Seorang
perempuan yang belum betul-betul tua dan sangat jauh bila disebut muda,
berdiri membatu bersama jijik yang meringkuk di kedalaman hati
pesaing-pesaing mudanya. Setengah mati dia pasang posisi payudaranya
semenarik mungkin. Tua tetaplah tua. Bila kau dalam kemiskinan akut,
kau akan sadar betul bahwa kecantikan adalah kebohongan besar. Dia
sungguh ingin keberadaannya dapat diindera. Oleh Jenderal-jenderal yang
taat pada sejarah mungkin, atau bankir yang terlalu lelah dan mulai
muak mencari nasabah, atau pemuda penuh gagasan yang terabaikan
cintanya oleh seni yang rumit.
Ia bertopang dengan satu
kaki, ketika pegal dan ribuan semut menjalari kakinya, patung itu
mengganti pola berdiri dengan bertopang pada kaki lainnya. Ia sudah
terlalu jauh keluar dari konseptual masa muda seorang gadis dua puluh
lima tahun yang lalu. Sang gadis keluar dengan sangat payah dari
norma-norma desa pramodern dengan bermimpi banyak. Kekasih tercinta
membawanya ke petaka para gadis perawan ciptaan kerajaan norma. Lalu
melenyap bersama cinta yang ditinggalkan membusuk dengan sebab dan
sembab.
Kala itu sang kekasih bernada dengan gusar,
“Aku memilih untuk tidak hidup denganmu lebih lama lagi.”
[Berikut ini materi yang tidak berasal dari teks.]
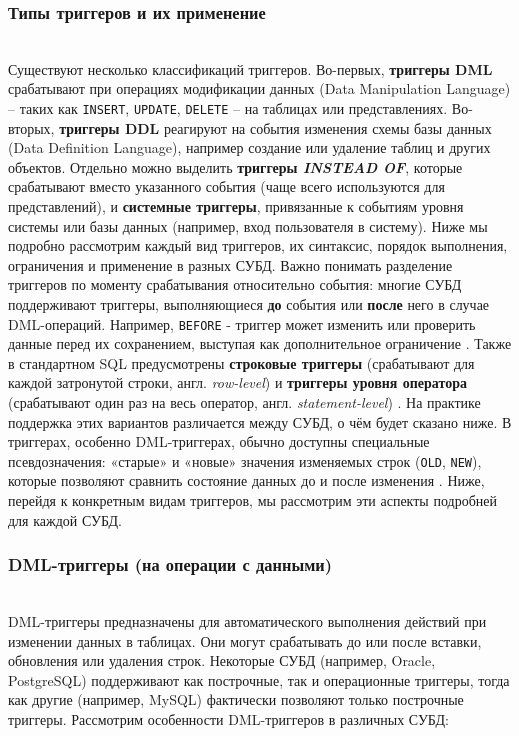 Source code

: \subsubsection{Типы триггеров и их применение} ~\\
 Существуют несколько классификаций триггеров. Во-первых, \textbf{триггеры DML} срабатывают при операциях модификации данных (Data Manipulation Language) – таких как \texttt{INSERT}, \texttt{UPDATE}, \texttt{DELETE} – на таблицах или представлениях. Во-вторых, \textbf{триггеры DDL} реагируют на события изменения схемы базы данных (Data Definition Language), например создание или удаление таблиц и других объектов. Отдельно можно выделить \textbf{триггеры \textit{INSTEAD OF}}, которые срабатывают вместо указанного события (чаще всего используются для представлений), и \textbf{системные триггеры}, привязанные к событиям уровня системы или базы данных (например, вход пользователя в систему). 
 Ниже мы подробно рассмотрим каждый вид триггеров, их синтаксис, порядок выполнения, ограничения и применение в разных СУБД. Важно понимать разделение триггеров по моменту срабатывания относительно события: многие СУБД поддерживают триггеры, выполняющиеся \textbf{до} события или \textbf{после} него в случае DML-операций. Например, \texttt{BEFORE} - триггер может изменить или проверить данные перед их сохранением, выступая как дополнительное ограничение \autocite{Silberschatz}. Также в стандартном SQL предусмотрены \textbf{строковые триггеры} (срабатывают для каждой затронутой строки, англ. \textit{row-level}) и \textbf{триггеры уровня оператора} (срабатывают один раз на весь оператор, англ. \textit{statement-level}) \autocite{Silberschatz}. 
 На практике поддержка этих вариантов различается между СУБД, о чём будет сказано ниже. В триггерах, особенно DML-триггерах, обычно доступны специальные псевдозначения: «старые» и «новые» значения изменяемых строк (\texttt{OLD}, \texttt{NEW}), которые позволяют сравнить состояние данных до и после изменения \autocite{Silberschatz}. Ниже, перейдя к конкретным видам триггеров, мы рассмотрим эти аспекты подробней для каждой СУБД.

\subsubsection{DML-триггеры (на операции с данными)} ~\\
 DML-триггеры предназначены для автоматического выполнения действий при изменении данных в таблицах. Они могут срабатывать до или после вставки, обновления или удаления строк. Некоторые СУБД (например, Oracle, PostgreSQL) поддерживают как построчные, так и операционные триггеры, тогда как другие (например, MySQL) фактически позволяют только построчные триггеры. Рассмотрим особенности DML-триггеров в различных СУБД:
Si gadis yang tidak peduli akan hak dan pilihan tergerus lumat-lumat.
“Aku ingin mencintai seperti halnya orang ingin menangis.”
Sang
kekasih senyap. Bergegas dengan sangat. Selanjutnya si gadis hidup
dalam kesengsaraan pikiran dan apa yang selanjutnya kau sebut batin.
Tapi
itu dua puluh lima tahun yang lalu. Kini penantian demi penantian dia
hadapi sebetapa beratnya itu, sama halnya ketika kau pasrahkan dirimu
pada harapan. Seperti hari di ujung kota ini yang dipenuhi banyak
laki-laki dengan sekarung tujuan.
"Sial, bagaimana mungkin tak satupun lalat yang menyinggahi bangkai tua bermaskara ini?"
Perempuan
itu mengutuk dirinya dengan membabi buta. Hari ini berbeda. Lebih
membosankan dari sebelum-sebelumnya. Dia mulai menceramahi dirinya
tentang kebosanan rutinitas menunggu yang tak kunjung menjelang. Dia
membentak-bentaki falsafah umur dan kecantikan dan ritual persaingannya
dengan para pelacur muda yang terus saja berdatangan ke kota ini. Suatu
firasat menyakiti dadanya. Mencoba mengandaikan surga. Andaikan sayap-sayapku tak mengkerut di hajar usia.
Angin-angin
malam menjadi lebih dingin dari malam-malam milik dunia yang pernah
ada. Bulan dan meteor menerangi wajahnya dengan waspada, wajah menor
itu. Keragu-raguan bangunan pelabuhan menjadi dewan juri pada pesakitan
yang satu ini. Dia berjalan sempoyongan oleh lampu-lampu kota dan aneka
kembang api yang meletus di langit prahara. Perutnya semual gunung
berapi. Ditelusurinya keriuhan dengan semangat yang tersisa menuju
sarang persembunyiannya untuk melepaskan tubuh yang dibalut oleh
keindahan temporer ini. Katakpun enggan melirik siluetnya yang lenyap
di ombak yang bergulung. Tidak ada yang menyadari arti dari tawa
panjang yang meledak sejadi-jadinya dari seorang pelacur tua yang
berharap dapat menantang siapapun bahagia saat ini, esok dan lusa. Dan
dunia raya terus berputar dengan sendirinya. Tak ada pertukaran. Tak
ada yang gratis. Bahkan untuk cinta dan penderitaan.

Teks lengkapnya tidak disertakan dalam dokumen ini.